■ Saved entries:
########

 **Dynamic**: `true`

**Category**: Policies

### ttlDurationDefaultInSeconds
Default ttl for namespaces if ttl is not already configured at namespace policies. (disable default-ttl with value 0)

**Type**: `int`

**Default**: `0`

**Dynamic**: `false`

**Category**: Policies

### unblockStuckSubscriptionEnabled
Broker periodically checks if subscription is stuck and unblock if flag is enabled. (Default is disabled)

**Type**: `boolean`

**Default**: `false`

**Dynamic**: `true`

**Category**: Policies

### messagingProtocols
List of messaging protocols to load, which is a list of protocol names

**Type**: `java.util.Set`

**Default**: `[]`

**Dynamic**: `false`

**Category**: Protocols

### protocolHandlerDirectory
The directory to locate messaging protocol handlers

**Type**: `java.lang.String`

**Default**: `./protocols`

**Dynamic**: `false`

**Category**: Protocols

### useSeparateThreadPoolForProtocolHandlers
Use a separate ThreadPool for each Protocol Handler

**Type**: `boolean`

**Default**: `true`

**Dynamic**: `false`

########

■ TASK REQUIREMENTS: A verbatim reproduction of all the records above is the expected answer.

■ TASK ANSWER:
 **Dynamic**: `true`

**Category**: Policies

### ttlDurationDefaultInSeconds
Default ttl for namespaces if ttl is not already configured at namespace policies. (disable default-ttl with value 0)

**Type**: `int`

**Default**: `0`

**Dynamic**: `false`

**Category**: Policies

### unblockStuckSubscriptionEnabled
Broker periodically checks if subscription is stuck and unblock if flag is enabled. (Default is disabled)

**Type**: `boolean`

**Default**: `false`

**Dynamic**: `true`

**Category**: Policies

### messagingProtocols
List of messaging protocols to load, which is a list of protocol names

**Type**: `java.util.Set`

**Default**: `[]`

**Dynamic**: `false`

**Category**: Protocols

### protocolHandlerDirectory
The directory to locate messaging protocol handlers

**Type**: `java.lang.String`

**Default**: `./protocols`

**Dynamic**: `false`

**Category**: Protocols

### useSeparateThreadPoolForProtocolHandlers
Use a separate ThreadPool for each Protocol Handler

**Type**: `boolean`

**Default**: `true`

**Dynamic**: `false`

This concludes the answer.